Friday, March 23, 2007

Blair's Falklands fallacy

I found it interesting to read on The Telegraph site that Blair says he would have sent a task force to liberate the Falklands 25 years ago if he had been Prime Minister.

"I have got no doubt it was the right thing to do," Mr Blair said. "But for reasons not simply to do with British sovereignty but also because I think there was a principle at stake."

Forgive me for being cynical, but that's bollocks. Mr Blair thinks it was the right thing to do NOW because it was successful and because the British people generally approved of Maggie doing it. I have no doubt that if Blair had been PM - a Labour PM - he would not have sent a task force, but would have spent then next few years fruitlessly appealing to the UN to do something. I do not believe for a second that he would have had the nerve to begin the operation or the moral courage to make the difficult decisions that were needed.

At best he would have sent a small force to blockade the islands, but there is no way the man would have committed to an operation on that scale.

The truly criminal thing in my mind is that he makes this statement at a time when, due to continued cuts in our armed forces - and particularly the RN and RAF - there isn't a hope in hell that we could ever mount such an operation today.

Blair also offers this little gem.

Mr Blair pointed out that the casualty rate in the 11-week Falklands conflict was higher than the combined number of British deaths so far in the four-year Iraq war and six-year Afghanistan operation.

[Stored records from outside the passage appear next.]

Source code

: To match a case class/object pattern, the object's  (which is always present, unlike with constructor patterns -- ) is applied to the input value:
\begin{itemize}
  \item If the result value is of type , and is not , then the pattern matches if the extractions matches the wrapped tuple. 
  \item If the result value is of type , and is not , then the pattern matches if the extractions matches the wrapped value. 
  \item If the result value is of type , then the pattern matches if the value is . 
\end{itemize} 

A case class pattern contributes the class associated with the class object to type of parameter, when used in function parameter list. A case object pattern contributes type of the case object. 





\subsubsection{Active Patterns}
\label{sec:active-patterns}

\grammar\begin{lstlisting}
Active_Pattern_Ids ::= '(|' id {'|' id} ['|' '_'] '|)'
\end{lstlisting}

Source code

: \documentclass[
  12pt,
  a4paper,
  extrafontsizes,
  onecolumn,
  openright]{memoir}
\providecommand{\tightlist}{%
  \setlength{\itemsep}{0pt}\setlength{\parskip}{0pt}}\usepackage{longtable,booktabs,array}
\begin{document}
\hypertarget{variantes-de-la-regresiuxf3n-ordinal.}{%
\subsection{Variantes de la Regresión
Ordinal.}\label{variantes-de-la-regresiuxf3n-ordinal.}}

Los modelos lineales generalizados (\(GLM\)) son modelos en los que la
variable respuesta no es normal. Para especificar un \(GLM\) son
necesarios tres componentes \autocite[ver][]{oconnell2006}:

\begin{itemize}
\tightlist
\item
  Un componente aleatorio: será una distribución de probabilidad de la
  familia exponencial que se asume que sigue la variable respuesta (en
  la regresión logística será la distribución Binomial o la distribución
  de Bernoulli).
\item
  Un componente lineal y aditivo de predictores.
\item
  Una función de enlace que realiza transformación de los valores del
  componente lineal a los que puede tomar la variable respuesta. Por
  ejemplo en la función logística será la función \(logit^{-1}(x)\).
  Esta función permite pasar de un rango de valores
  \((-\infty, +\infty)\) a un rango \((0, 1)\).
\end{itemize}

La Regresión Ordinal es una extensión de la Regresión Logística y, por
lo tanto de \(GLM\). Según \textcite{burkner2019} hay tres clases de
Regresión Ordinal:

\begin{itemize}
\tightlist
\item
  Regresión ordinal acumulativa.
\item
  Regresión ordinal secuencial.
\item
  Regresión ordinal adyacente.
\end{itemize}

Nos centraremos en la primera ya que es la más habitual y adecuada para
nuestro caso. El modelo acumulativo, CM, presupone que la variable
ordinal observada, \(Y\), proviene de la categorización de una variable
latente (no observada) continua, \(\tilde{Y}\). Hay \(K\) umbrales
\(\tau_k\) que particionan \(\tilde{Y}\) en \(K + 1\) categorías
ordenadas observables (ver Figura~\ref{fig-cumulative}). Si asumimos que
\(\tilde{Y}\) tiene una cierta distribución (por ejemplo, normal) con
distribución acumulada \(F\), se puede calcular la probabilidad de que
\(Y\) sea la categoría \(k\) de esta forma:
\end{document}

Yes it was. But then again, the Falklands Task Force didn't have the might of the USA beside it or the air cover provided by US airplanes from US carriers. The majority of deaths in the Falklands conflict were inflicted on servicemen aboard ships that were extremely vulnerable to air strikes. A couple of US aircraft carriers with F14s flying CAPs might have reduced that considerably. The Harriers, their pilots and crews performed heroically, but they were too few and too limited to have defended the fleet adequately. They were all we had, though. Today, of course, we don't even have them. We have nothing.

I've mentioned this before, but when it comes to our armed forces I always consider what I call the "Falklands Test" - which essentially asks, do our armed forces have the capability to retake the Falklands should they be invaded again? This, in my opinion, should be the benchmark test for our armed forces capability.

The answer is still - no.

2 comments:

Anonymous said...

Interestingly, Labour has a reasonably consistent record of supporting the use of force. Even during the Falklands war they voted in favour although I suspect that a media elite indulging in selective memory gives us a distorted image.

Stan said...

They do, but then again there is a sort of unwritten agreement between political parties - or at least there used to be - that they support troop deployments. It's why I don't personally make much fuss about the Tories support for the current operations.

I still doubt that Blair as PM at that time would have taken the action Thatcher did - remember he was campaigning against nuclear weapons and was very much part of the appeasement movement.